**INSTRUCTIONS FOR THE TASK**
Would you copy each line of the records that includes the word "publicPath"?

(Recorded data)
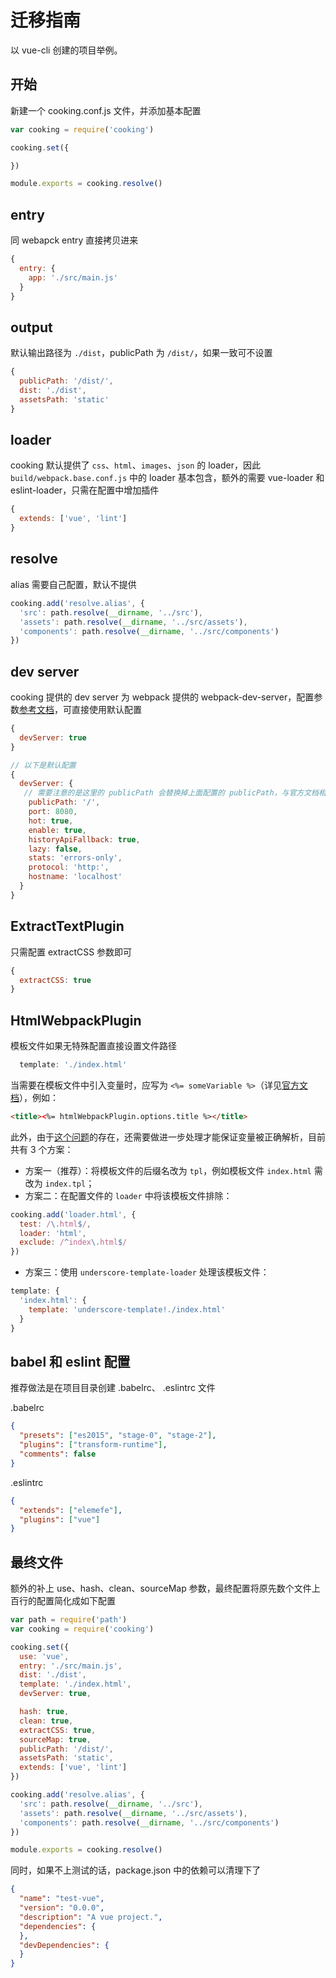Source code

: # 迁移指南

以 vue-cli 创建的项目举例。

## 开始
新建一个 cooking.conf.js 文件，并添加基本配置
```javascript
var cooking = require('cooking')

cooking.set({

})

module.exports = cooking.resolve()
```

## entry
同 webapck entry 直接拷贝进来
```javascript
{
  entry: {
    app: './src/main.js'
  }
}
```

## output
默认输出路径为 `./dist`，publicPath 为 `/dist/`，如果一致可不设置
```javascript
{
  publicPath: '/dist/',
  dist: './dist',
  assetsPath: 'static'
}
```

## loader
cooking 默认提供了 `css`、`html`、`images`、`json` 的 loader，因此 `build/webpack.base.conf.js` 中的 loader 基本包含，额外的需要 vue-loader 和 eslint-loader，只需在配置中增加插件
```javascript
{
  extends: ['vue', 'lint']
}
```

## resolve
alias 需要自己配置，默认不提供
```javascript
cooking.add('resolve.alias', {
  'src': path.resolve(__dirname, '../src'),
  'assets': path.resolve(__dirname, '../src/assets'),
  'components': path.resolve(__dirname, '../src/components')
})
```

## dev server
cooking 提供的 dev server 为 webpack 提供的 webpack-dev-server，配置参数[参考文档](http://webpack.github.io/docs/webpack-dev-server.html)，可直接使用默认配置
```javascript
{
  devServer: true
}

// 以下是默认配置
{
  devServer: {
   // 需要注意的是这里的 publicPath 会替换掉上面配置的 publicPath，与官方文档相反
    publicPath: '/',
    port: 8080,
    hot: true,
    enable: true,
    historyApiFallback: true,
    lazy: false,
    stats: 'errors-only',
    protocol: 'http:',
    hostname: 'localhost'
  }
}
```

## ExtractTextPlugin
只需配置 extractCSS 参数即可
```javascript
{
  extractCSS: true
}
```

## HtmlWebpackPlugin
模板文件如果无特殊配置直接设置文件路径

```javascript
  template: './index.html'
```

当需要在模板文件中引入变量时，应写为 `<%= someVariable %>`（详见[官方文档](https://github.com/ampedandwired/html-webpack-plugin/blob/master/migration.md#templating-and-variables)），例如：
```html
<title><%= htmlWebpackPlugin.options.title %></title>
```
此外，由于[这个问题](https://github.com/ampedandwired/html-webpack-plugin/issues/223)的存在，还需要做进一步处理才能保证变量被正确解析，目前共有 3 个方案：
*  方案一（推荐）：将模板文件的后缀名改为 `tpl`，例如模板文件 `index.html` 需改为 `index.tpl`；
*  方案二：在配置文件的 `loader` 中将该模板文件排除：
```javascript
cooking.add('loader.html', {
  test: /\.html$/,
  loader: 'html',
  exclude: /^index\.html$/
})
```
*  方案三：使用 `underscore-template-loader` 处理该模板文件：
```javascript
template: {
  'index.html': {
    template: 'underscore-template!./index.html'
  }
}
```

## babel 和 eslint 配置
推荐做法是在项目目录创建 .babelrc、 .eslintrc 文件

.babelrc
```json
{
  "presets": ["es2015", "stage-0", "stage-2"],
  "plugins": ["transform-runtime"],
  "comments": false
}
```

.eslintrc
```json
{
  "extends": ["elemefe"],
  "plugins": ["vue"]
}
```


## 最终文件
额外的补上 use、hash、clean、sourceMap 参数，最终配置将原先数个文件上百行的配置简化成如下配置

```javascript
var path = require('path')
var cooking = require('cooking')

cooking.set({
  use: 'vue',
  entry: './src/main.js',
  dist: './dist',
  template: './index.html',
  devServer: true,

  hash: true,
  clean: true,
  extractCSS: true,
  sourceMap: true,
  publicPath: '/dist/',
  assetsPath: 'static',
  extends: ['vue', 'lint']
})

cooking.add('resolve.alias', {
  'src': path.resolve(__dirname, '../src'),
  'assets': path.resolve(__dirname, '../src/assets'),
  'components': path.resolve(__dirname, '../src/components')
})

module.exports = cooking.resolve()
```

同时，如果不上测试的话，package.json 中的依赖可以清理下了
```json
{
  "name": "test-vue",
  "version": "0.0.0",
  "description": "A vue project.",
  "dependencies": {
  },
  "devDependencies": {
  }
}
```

==

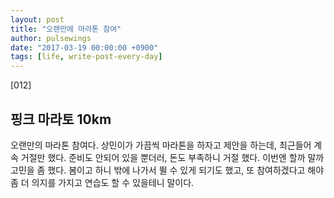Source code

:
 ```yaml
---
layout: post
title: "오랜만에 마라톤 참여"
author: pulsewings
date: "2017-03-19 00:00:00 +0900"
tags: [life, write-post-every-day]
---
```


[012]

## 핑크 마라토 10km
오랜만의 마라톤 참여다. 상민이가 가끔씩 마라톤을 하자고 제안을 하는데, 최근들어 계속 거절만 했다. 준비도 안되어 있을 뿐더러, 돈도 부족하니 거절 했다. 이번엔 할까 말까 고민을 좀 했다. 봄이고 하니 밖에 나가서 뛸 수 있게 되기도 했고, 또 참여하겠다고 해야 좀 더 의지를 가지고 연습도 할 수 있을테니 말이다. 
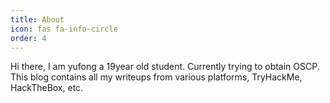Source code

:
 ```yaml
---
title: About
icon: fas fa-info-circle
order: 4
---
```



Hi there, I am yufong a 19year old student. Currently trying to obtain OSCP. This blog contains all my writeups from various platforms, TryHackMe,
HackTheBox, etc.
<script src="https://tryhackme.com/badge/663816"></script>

**EXERCISE RESULT**
默认输出路径为 `./dist`，publicPath 为 `/dist/`，如果一致可不设置
  publicPath: '/dist/',
   // 需要注意的是这里的 publicPath 会替换掉上面配置的 publicPath，与官方文档相反
    publicPath: '/',
  publicPath: '/dist/',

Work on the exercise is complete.